:: RECORDED DATA ::

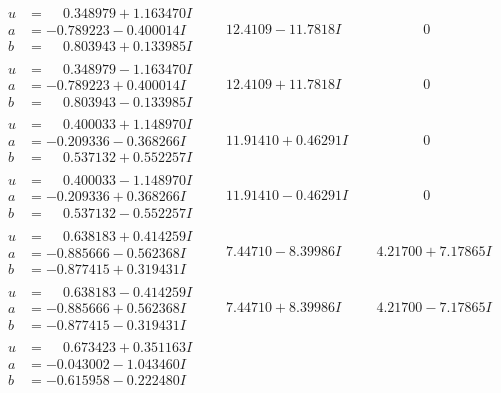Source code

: \documentclass[1p]{elsarticle_modified}
\theoremstyle{definition}
\begin{document}
$$\begin{array}{c|c|c}
\begin{aligned}
u &= \phantom{-}0.348979 + 1.163470 I \\
a &= -0.789223 - 0.400014 I \\
b &= \phantom{-}0.803943 + 0.133985 I\end{aligned}
 & \phantom{-}12.4109 - 11.7818 I & \phantom{-0.000000 } 0 \\ \hline\begin{aligned}
u &= \phantom{-}0.348979 - 1.163470 I \\
a &= -0.789223 + 0.400014 I \\
b &= \phantom{-}0.803943 - 0.133985 I\end{aligned}
 & \phantom{-}12.4109 + 11.7818 I & \phantom{-0.000000 } 0 \\ \hline\begin{aligned}
u &= \phantom{-}0.400033 + 1.148970 I \\
a &= -0.209336 - 0.368266 I \\
b &= \phantom{-}0.537132 + 0.552257 I\end{aligned}
 & \phantom{-}11.91410 + 0.46291 I & \phantom{-0.000000 } 0 \\ \hline\begin{aligned}
u &= \phantom{-}0.400033 - 1.148970 I \\
a &= -0.209336 + 0.368266 I \\
b &= \phantom{-}0.537132 - 0.552257 I\end{aligned}
 & \phantom{-}11.91410 - 0.46291 I & \phantom{-0.000000 } 0 \\ \hline\begin{aligned}
u &= \phantom{-}0.638183 + 0.414259 I \\
a &= -0.885666 - 0.562368 I \\
b &= -0.877415 + 0.319431 I\end{aligned}
 & \phantom{-}7.44710 - 8.39986 I & \phantom{-}4.21700 + 7.17865 I \\ \hline\begin{aligned}
u &= \phantom{-}0.638183 - 0.414259 I \\
a &= -0.885666 + 0.562368 I \\
b &= -0.877415 - 0.319431 I\end{aligned}
 & \phantom{-}7.44710 + 8.39986 I & \phantom{-}4.21700 - 7.17865 I \\ \hline\begin{aligned}
u &= \phantom{-}0.673423 + 0.351163 I \\
a &= -0.043002 - 1.043460 I \\
b &= -0.615958 - 0.222480 I\end{aligned}

\end{array}$$
\end{document}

:: TASK BRIEF ::
Repeat each entry above exactly, passing over any images.

:: SOLUTION TO THE PROBLEM ::
Source code

: \documentclass[1p]{elsarticle_modified}
\theoremstyle{definition}
\begin{document}
$$\begin{array}{c|c|c}
\begin{aligned}
u &= \phantom{-}0.348979 + 1.163470 I \\
a &= -0.789223 - 0.400014 I \\
b &= \phantom{-}0.803943 + 0.133985 I\end{aligned}
 & \phantom{-}12.4109 - 11.7818 I & \phantom{-0.000000 } 0 \\ \hline\begin{aligned}
u &= \phantom{-}0.348979 - 1.163470 I \\
a &= -0.789223 + 0.400014 I \\
b &= \phantom{-}0.803943 - 0.133985 I\end{aligned}
 & \phantom{-}12.4109 + 11.7818 I & \phantom{-0.000000 } 0 \\ \hline\begin{aligned}
u &= \phantom{-}0.400033 + 1.148970 I \\
a &= -0.209336 - 0.368266 I \\
b &= \phantom{-}0.537132 + 0.552257 I\end{aligned}
 & \phantom{-}11.91410 + 0.46291 I & \phantom{-0.000000 } 0 \\ \hline\begin{aligned}
u &= \phantom{-}0.400033 - 1.148970 I \\
a &= -0.209336 + 0.368266 I \\
b &= \phantom{-}0.537132 - 0.552257 I\end{aligned}
 & \phantom{-}11.91410 - 0.46291 I & \phantom{-0.000000 } 0 \\ \hline\begin{aligned}
u &= \phantom{-}0.638183 + 0.414259 I \\
a &= -0.885666 - 0.562368 I \\
b &= -0.877415 + 0.319431 I\end{aligned}
 & \phantom{-}7.44710 - 8.39986 I & \phantom{-}4.21700 + 7.17865 I \\ \hline\begin{aligned}
u &= \phantom{-}0.638183 - 0.414259 I \\
a &= -0.885666 + 0.562368 I \\
b &= -0.877415 - 0.319431 I\end{aligned}
 & \phantom{-}7.44710 + 8.39986 I & \phantom{-}4.21700 - 7.17865 I \\ \hline\begin{aligned}
u &= \phantom{-}0.673423 + 0.351163 I \\
a &= -0.043002 - 1.043460 I \\
b &= -0.615958 - 0.222480 I\end{aligned}

\end{array}$$
\end{document}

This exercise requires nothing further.